中文摘要：

目的在血浆中筛选与大动脉炎疾病和时期相关的血浆差异表达蛋白。方法提取各20例大动脉炎急、慢性期患者和20例健康者的血浆进行蛋白双向凝胶电泳，计算机图像软件分析筛选差异性表达的蛋白点，基质辅助激光解析电离飞行时间（MALDI—TOF）质谱鉴定差异表达蛋白。并对部分蛋白采用酶联免疫吸附法（ELISA）检测血浆中的含量。结果筛选鉴定出疾病差异表达蛋白14种，包括血清淀粉样蛋白A，血清淀粉样P物质，纤维蛋白原，C3c，CAa，C7，C4结合蛋白，补体因子H．相关蛋白1，α－1酸性糖蛋白，重组激活基因蛋白1（RAG1），载脂蛋白A—I、IV，α1－微球蛋白，转甲状腺索蛋白，结合珠蛋白；其中与大动脉炎不同时期相关的蛋白有血清淀粉样蛋白A、纤维蛋白原、转甲状腺素蛋白、结合珠蛋白。在ELISA检测中，急性期患者血清中血清淀粉样蛋白A水平（中位数95．9mg／L）和显著高于慢性期（中位数49．2mg／L，P=0．009）和健康对照组（中位数23．9mg／L，P=0．001）。
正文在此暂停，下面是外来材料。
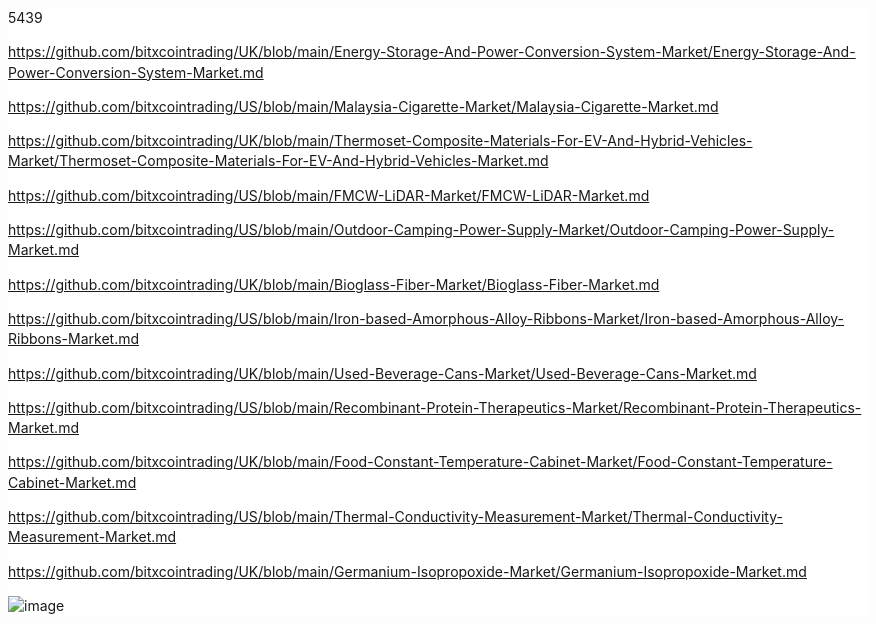 5439</p><p><a href="https://github.com/bitxcointrading/UK/blob/main/Energy-Storage-And-Power-Conversion-System-Market/Energy-Storage-And-Power-Conversion-System-Market.md">https://github.com/bitxcointrading/UK/blob/main/Energy-Storage-And-Power-Conversion-System-Market/Energy-Storage-And-Power-Conversion-System-Market.md</a></p><p><a href="https://github.com/bitxcointrading/US/blob/main/Malaysia-Cigarette-Market/Malaysia-Cigarette-Market.md">https://github.com/bitxcointrading/US/blob/main/Malaysia-Cigarette-Market/Malaysia-Cigarette-Market.md</a></p><p><a href="https://github.com/bitxcointrading/UK/blob/main/Thermoset-Composite-Materials-For-EV-And-Hybrid-Vehicles-Market/Thermoset-Composite-Materials-For-EV-And-Hybrid-Vehicles-Market.md">https://github.com/bitxcointrading/UK/blob/main/Thermoset-Composite-Materials-For-EV-And-Hybrid-Vehicles-Market/Thermoset-Composite-Materials-For-EV-And-Hybrid-Vehicles-Market.md</a></p><p><a href="https://github.com/bitxcointrading/US/blob/main/FMCW-LiDAR-Market/FMCW-LiDAR-Market.md">https://github.com/bitxcointrading/US/blob/main/FMCW-LiDAR-Market/FMCW-LiDAR-Market.md</a></p><p><a href="https://github.com/bitxcointrading/US/blob/main/Outdoor-Camping-Power-Supply-Market/Outdoor-Camping-Power-Supply-Market.md">https://github.com/bitxcointrading/US/blob/main/Outdoor-Camping-Power-Supply-Market/Outdoor-Camping-Power-Supply-Market.md</a></p><p><a href="https://github.com/bitxcointrading/UK/blob/main/Bioglass-Fiber-Market/Bioglass-Fiber-Market.md">https://github.com/bitxcointrading/UK/blob/main/Bioglass-Fiber-Market/Bioglass-Fiber-Market.md</a></p><p><a href="https://github.com/bitxcointrading/US/blob/main/Iron-based-Amorphous-Alloy-Ribbons-Market/Iron-based-Amorphous-Alloy-Ribbons-Market.md">https://github.com/bitxcointrading/US/blob/main/Iron-based-Amorphous-Alloy-Ribbons-Market/Iron-based-Amorphous-Alloy-Ribbons-Market.md</a></p><p><a href="https://github.com/bitxcointrading/UK/blob/main/Used-Beverage-Cans-Market/Used-Beverage-Cans-Market.md">https://github.com/bitxcointrading/UK/blob/main/Used-Beverage-Cans-Market/Used-Beverage-Cans-Market.md</a></p><p><a href="https://github.com/bitxcointrading/US/blob/main/Recombinant-Protein-Therapeutics-Market/Recombinant-Protein-Therapeutics-Market.md">https://github.com/bitxcointrading/US/blob/main/Recombinant-Protein-Therapeutics-Market/Recombinant-Protein-Therapeutics-Market.md</a></p><p><a href="https://github.com/bitxcointrading/UK/blob/main/Food-Constant-Temperature-Cabinet-Market/Food-Constant-Temperature-Cabinet-Market.md">https://github.com/bitxcointrading/UK/blob/main/Food-Constant-Temperature-Cabinet-Market/Food-Constant-Temperature-Cabinet-Market.md</a></p><p><a href="https://github.com/bitxcointrading/US/blob/main/Thermal-Conductivity-Measurement-Market/Thermal-Conductivity-Measurement-Market.md">https://github.com/bitxcointrading/US/blob/main/Thermal-Conductivity-Measurement-Market/Thermal-Conductivity-Measurement-Market.md</a></p><p><a href="https://github.com/bitxcointrading/UK/blob/main/Germanium-Isopropoxide-Market/Germanium-Isopropoxide-Market.md">https://github.com/bitxcointrading/UK/blob/main/Germanium-Isopropoxide-Market/Germanium-Isopropoxide-Market.md</a></p>
![image](https://github.com/user-attachments/assets/e74bcdd7-b340-488c-95d5-9a9042daa7ab)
急性期补体C4结合蛋白CABP（中位数88．5mg／L）显著高于慢性期（中位数61．7mg／L，P=0．023）和正常对照（中位数32．6mg／L，P=0．001）。结论大动脉患者血浆有多种免疫有关蛋白和急性时相蛋白的表达，有可能用于疾病不同时期的判定；补体激活，补体调节蛋白和自身抗体的产生均参与大动脉炎的免疫病理机制，对这些蛋白的进一步研究有助于阐明大动脉炎的病理机制。

英文摘要：

Objectives To investigate differential expression of plasma proteins of patients with Takayasu＇s arteritis to screen disease-related or phase-related proteins or biomarkers. Methods From March, 2005 to January, 2006, Plasma of 20 patients with acute Takayasu＇s arteritis, 20 patients with chronic Takayasu＇s arteritis , and 20 healthy people as control were collected. Plasma proteins were profiled by two-dimensional eleetrophoresis. Spots of differential expression were screened by computerized map analysis and identified by matrix assisted laser desorption/ionization time of flight-mass spectrometry. Circulation levels of parts of differential expression proteins were investigated by Elisa in each subject. Results Fourteen differential expression proteins were identified, including serum amyloid A, serum amyloid P, fibrinogen, complement C3c, C7, CA binding protein, factor H related protein-l, immunoglobin,α-acid glycoprotein, RAGlprotein, α1-microglobin, apolipoprotein A-I,A-IV, transthyretin, haptoglobin. Proteins related to acute and chronic phase were serum amyloid A, fibrinogen, transthyretin, haptoglobin; Circulation levels of Serum amyloid A （SAA） and Complement CA binding protein （C4BP） were significantly increased in active TA patients comparing to that in inactive TA patients and in controls （SAA：95.9 vs 49.2, P =0.009 and 23.9 mg/L, P =0.001, respectively; CABP：88.5 vs 61.7, P= 0. 023 and 32. 6 mg/L, P 〈 0. 001, respectively）. Conclusions Acute phase proteins and immune proteins may possible be markers for diagnosis and activity of Takayasu＇s arteritis, Complement activity, complement modulation protein and antibody production may be involved in immune mechanism of Takayasu＇s arteritis. Further study of these proteins may be helpful to elucidate the pathologic mechanism of Takayasu＇s arteritis.